Green’s column comes just weeks after David Crosby (who is an odious person, lacking any meaningful friends at this point) responded to new songs by Yoko Ono by tweeting: “She may well be a very nice person but She cannot sing , write , or play, at all ...I was offended by her demanding to be taken as seriously as John ...pretension to artistic standing she did not deserve.” In a sense, Crosby is basically saying the same thing as Green only about the other person in the analogy. The reactions on social media couldn’t have been different. Many people came to Alice Coltrane’s defense when Green called her the Yoko Ono of jazz, and then subsequently came to Yoko Ono’s defense as well. The minute anyone on David Crosby’s social media page attempted to simply point out facts, i.e. Yoko Ono had an artistic career BEFORE she met Lennon, and that HE met HER at one of HER shows, someone was there to respond with how talentless she is, or how much money she’s made since Lennon’s death. 

It is not surprising at all that jazz fans would come to the defense of Alice Coltrane, not only because jazz has a longer history of embracing many musical forms (if not being known for gender diversity), but because many of the people defending her online seem to be my age and younger. I imagine many of them either grew up with the cd reissues that I did (and therefore didn’t have to simply go with the received notions older siblings and parents passed down), or grew up in the age of YouTube and Spotify, where they can hear these albums in multiple contexts. Also, younger jazz musicians have embraced the larger, technicolor, worldly, yet spiritual approach to jazz that Alice used as her palette (Kamasi Washington comes most readily to mind).
    
Yet, Crosby’s timeline demonstrates how deep rooted the misogyny against female musicians can be in our society, especially among the baby boomers and the culture surrounding their music.
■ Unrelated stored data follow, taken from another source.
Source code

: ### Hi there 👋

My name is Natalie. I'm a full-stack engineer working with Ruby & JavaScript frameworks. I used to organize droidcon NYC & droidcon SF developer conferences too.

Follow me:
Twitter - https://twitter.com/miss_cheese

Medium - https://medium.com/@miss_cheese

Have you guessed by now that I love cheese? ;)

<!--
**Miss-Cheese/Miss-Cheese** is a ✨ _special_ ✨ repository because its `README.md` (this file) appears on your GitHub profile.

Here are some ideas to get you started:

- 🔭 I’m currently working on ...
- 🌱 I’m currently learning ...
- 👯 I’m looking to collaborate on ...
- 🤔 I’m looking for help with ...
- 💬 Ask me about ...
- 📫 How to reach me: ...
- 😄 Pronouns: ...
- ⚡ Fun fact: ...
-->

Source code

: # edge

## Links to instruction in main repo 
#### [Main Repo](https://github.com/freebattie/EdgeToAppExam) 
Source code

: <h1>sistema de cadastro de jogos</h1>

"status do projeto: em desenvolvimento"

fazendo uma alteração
If, in the current generation of jazz musicians and fans, such disparaging of Alice Coltrane can be called out for the misogyny it is, clearly misogyny among boomer classic rock fans can still be couched in terms of talent, technique and creativity.  Green can get away with the shorthand of “the Yoko Ono of jazz” only because David Crosby and others had already laid the groundwork of the talentless, minority wife of a more famous guy.